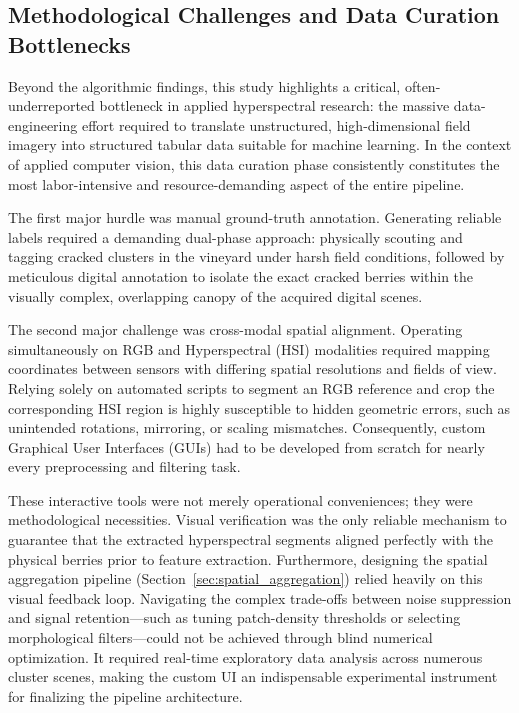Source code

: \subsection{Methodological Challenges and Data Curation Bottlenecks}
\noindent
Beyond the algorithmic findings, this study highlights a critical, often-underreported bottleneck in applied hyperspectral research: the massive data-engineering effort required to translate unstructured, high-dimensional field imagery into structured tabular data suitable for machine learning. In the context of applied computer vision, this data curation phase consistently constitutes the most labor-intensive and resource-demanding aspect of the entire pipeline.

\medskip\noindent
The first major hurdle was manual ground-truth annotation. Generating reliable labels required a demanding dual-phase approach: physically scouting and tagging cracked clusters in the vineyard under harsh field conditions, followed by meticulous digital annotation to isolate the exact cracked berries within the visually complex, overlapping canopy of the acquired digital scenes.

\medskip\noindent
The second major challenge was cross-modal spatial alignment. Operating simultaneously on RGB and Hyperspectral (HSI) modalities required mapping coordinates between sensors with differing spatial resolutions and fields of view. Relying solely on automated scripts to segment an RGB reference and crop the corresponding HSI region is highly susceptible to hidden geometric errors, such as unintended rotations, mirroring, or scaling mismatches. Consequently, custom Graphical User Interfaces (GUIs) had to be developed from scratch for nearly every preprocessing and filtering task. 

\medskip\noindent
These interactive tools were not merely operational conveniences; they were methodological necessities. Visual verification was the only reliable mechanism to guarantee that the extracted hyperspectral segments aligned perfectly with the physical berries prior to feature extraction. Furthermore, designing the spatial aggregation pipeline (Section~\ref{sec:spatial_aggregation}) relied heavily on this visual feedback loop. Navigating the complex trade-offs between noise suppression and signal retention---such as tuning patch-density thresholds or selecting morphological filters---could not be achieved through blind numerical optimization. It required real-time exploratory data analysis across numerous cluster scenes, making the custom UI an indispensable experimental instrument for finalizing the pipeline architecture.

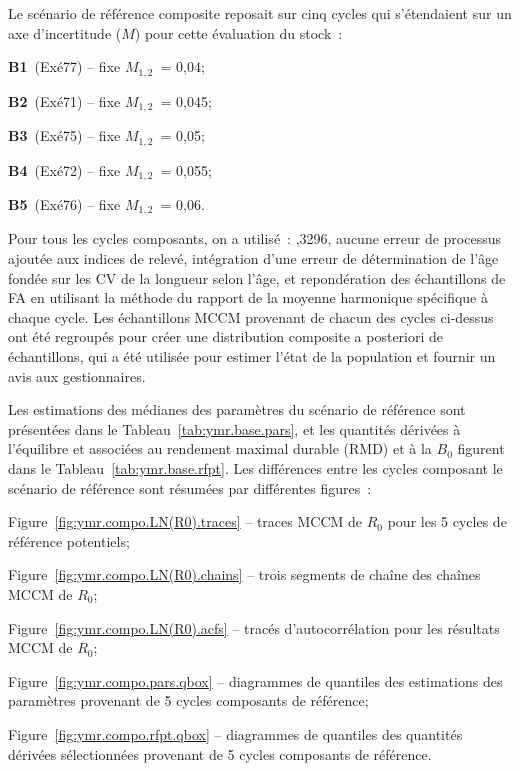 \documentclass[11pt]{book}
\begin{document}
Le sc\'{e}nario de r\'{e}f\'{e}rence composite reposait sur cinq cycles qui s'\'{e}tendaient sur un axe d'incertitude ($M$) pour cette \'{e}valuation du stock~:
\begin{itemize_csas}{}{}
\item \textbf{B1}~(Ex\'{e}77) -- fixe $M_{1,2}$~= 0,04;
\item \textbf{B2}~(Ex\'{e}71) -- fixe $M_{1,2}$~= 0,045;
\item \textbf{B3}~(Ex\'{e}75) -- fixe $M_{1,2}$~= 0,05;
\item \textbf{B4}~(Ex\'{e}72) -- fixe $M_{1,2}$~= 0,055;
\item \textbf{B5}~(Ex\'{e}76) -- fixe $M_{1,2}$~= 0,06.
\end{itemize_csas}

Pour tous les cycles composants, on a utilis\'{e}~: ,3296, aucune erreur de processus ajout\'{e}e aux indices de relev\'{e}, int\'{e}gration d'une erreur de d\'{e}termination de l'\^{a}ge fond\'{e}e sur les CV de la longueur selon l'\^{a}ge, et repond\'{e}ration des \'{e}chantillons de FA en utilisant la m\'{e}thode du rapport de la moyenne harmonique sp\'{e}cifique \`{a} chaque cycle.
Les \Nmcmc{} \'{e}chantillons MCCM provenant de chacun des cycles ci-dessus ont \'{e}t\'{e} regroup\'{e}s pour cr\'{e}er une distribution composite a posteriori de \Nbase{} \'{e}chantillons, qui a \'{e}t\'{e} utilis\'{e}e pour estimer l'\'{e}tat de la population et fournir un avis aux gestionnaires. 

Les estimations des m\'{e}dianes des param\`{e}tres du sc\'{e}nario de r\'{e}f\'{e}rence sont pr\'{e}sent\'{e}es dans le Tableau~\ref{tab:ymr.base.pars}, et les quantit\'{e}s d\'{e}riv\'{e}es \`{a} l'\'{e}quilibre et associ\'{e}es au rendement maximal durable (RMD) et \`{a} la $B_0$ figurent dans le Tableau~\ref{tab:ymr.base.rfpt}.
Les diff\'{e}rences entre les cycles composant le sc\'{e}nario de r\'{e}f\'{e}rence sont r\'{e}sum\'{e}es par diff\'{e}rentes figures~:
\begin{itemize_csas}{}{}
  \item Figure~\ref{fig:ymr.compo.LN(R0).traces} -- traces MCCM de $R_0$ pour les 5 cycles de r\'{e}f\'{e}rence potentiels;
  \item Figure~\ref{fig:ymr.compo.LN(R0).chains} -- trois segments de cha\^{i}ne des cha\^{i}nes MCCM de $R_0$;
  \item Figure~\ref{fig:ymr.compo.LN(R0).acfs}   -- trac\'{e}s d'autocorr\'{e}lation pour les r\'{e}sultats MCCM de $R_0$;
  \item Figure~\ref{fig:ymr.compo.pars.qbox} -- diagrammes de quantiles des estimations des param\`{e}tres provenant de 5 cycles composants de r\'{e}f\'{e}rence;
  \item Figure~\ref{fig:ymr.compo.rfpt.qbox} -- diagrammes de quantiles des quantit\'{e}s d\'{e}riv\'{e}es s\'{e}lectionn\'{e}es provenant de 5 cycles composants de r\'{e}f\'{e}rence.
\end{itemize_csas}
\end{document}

**How to complete this task**
In the listing above, find the line with "avis aux gestionnaires." and the line with "-- traces MCCM", then print exactly those two lines and every line between them, and nothing more.

**Solution to this task**
Les \Nmcmc{} \'{e}chantillons MCCM provenant de chacun des cycles ci-dessus ont \'{e}t\'{e} regroup\'{e}s pour cr\'{e}er une distribution composite a posteriori de \Nbase{} \'{e}chantillons, qui a \'{e}t\'{e} utilis\'{e}e pour estimer l'\'{e}tat de la population et fournir un avis aux gestionnaires. 

Les estimations des m\'{e}dianes des param\`{e}tres du sc\'{e}nario de r\'{e}f\'{e}rence sont pr\'{e}sent\'{e}es dans le Tableau~\ref{tab:ymr.base.pars}, et les quantit\'{e}s d\'{e}riv\'{e}es \`{a} l'\'{e}quilibre et associ\'{e}es au rendement maximal durable (RMD) et \`{a} la $B_0$ figurent dans le Tableau~\ref{tab:ymr.base.rfpt}.
Les diff\'{e}rences entre les cycles composant le sc\'{e}nario de r\'{e}f\'{e}rence sont r\'{e}sum\'{e}es par diff\'{e}rentes figures~:
\begin{itemize_csas}{}{}
  \item Figure~\ref{fig:ymr.compo.LN(R0).traces} -- traces MCCM de $R_0$ pour les 5 cycles de r\'{e}f\'{e}rence potentiels;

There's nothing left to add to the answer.